139. Metameric Organization of The Nervous System

  1. Introduction: each metamere* carries a pair of nerve ganglia, a cutaneous component, a group of muscles, and a number of other mesodermal derivatives, such as visceral, vascular, etc. Thus, there develops an anatomic and physiologic unit which is more advanced in organization than the diffuse structures of primitive invertebrates
    1. AS WE ASCEND THE PHYLOGENETIC SCALE of invertebrates, toward the insects, segmental independence is sacrificed for the welfare of the organism as a whole, and neighboring ganglionic pairs tend to fuse, and corresponding metameres interweave and coordinate their functions
  2. In vertebrates and humans the neural tube and neural crest systems replace what was essentially the ganglionic system of the invertebrates. Metamerization, however, is still obvious, especially in the trunk region. A metamere consists of dermatomes, ganglia, neuromere, and myotomes
    1. METAMERIZATION manifests itself by the aggregation of paraxial mesoderm into somites
      1. The first somites make their appearance in the posterior part of the cephalic region, and segmentation, from that area, progresses toward the caudal end
    2. THE NEURAL CRESTS, in a parallel manner, break up and produce the ganglionic primordia which correspond, one to one, to the lateral somites
    3. THE CUTANEOUS AREAS opposite the somites contribute the dermatomes
    4. THE SPINAL CORD itself does not divide; however, the cord can be considered to be virtually segmented since a medullary level or neuromere corresponds functionally to each ganglion and somite level
  3. Medullary metamerization
    1. EACH NEUROMERE receives sensory fibers from a specific cutaneous area, the dermatome, and sends out motor fibers to a specific group of muscles, the myotome. Afferent sensory fibers also pass to the viscera, and the response from the latter is made via the motor pathways of the autonomic nervous system
    2. THE VARIOUS ELEMENTS OF THE METAMERE and its organization are embryologically interdependent
  4. Variations in segmentation: in humans and in mammals segmentation persists in the sensory pathways, but is less well defined in the motor pathways
    1. SENSORY PATHWAYS: the dermatome is a cutaneous zone which corresponds precisely to the sensory root that it innervates. There are a number of clinical applications related to this relationship
      1. In herpes zoster, the ganglion level affected can be determined from the pattern of the cutaneous lesion
      2. In cases of medullary compression by a tumor, the level of compression can be determined by the loss of sensitivity in all the subjacent dermatomes.
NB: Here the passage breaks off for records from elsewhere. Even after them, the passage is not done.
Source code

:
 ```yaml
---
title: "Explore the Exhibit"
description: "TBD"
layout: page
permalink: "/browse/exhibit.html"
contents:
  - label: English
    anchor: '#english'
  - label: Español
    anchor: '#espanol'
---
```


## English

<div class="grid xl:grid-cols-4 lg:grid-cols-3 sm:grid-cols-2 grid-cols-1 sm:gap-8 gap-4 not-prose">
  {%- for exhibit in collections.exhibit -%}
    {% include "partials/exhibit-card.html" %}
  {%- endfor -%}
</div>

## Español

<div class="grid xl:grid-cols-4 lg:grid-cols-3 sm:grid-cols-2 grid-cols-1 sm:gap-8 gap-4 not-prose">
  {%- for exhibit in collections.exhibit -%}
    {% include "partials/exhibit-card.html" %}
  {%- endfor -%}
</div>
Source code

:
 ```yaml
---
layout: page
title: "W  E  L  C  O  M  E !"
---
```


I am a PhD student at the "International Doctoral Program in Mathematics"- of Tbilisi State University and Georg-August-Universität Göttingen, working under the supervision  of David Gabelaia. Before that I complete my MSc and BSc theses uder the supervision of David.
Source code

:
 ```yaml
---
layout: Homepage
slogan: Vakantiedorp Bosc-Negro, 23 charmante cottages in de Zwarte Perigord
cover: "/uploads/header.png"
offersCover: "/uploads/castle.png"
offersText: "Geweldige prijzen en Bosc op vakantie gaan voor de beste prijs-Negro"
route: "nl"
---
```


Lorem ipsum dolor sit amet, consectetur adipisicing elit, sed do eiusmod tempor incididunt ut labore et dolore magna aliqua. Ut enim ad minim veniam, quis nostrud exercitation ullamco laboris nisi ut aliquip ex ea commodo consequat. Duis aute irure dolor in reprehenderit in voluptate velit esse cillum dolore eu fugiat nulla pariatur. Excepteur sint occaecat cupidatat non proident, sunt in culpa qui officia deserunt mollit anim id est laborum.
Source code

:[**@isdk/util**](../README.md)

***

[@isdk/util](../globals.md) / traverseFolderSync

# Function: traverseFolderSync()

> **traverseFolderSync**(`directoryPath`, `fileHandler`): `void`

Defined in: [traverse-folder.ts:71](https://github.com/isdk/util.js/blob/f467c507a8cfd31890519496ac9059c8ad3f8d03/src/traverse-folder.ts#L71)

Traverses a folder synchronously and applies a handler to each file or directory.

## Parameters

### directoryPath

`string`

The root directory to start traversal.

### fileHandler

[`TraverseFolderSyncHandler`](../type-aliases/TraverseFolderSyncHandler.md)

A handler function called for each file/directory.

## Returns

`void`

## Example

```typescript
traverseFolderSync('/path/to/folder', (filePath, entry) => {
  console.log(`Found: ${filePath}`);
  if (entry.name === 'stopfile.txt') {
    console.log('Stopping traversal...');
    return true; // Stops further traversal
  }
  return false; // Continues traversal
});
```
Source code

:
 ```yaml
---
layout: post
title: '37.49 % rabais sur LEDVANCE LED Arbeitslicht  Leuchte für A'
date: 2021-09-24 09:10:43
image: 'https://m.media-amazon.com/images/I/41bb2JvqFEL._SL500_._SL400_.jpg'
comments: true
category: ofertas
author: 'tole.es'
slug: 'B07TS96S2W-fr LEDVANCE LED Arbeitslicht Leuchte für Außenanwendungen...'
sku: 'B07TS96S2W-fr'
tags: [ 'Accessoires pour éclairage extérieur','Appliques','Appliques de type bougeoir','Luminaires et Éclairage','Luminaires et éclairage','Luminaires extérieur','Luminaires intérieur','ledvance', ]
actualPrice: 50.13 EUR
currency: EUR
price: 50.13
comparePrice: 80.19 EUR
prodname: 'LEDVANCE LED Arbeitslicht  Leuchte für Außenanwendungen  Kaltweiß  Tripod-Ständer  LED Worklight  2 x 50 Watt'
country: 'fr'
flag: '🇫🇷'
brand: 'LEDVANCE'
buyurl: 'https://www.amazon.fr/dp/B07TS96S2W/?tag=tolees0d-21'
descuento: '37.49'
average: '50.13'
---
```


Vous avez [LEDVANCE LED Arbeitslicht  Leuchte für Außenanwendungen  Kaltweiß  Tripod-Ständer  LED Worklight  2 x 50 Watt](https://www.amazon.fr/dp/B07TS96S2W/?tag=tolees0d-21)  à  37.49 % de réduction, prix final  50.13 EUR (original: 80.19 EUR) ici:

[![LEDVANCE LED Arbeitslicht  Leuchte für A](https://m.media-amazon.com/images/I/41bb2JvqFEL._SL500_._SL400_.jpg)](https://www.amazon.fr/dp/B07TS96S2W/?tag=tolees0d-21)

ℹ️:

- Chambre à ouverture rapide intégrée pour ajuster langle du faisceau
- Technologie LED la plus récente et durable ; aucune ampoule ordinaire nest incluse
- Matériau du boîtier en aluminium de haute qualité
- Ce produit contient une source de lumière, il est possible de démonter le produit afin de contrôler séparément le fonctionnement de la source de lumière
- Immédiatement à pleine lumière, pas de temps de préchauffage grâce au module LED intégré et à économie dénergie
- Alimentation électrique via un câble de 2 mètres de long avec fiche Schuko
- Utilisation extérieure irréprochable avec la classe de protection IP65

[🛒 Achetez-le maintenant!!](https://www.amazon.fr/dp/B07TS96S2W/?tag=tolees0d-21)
    2. MOTOR PATHWAYS: segmentation persists and is clearly seen in the intercostal spaces. It is much less clear in the limbs and the girdles since the primordia of these structures are not located opposite a single metamere, but opposite several. Thus, the same muscle group may be innervated by motor nerves coming from different levels
      1. Functionally, segmental medullary activities, such as osteotendinous or micturition reflexes, are progressively controlled by the higher centers as one ascends the evolutionary scale of the vertebrates. Man can regulate many of these activities at will
      1. Segmentation is diminished in the involuntary pathways
      2. Organs are innervated by nerves from various levels, as in most of the somatic muscle groups
    4. *A metamere is one of a series of homologous segments in the body. Metameric organization is seen phylogenetically for the first time in annelids.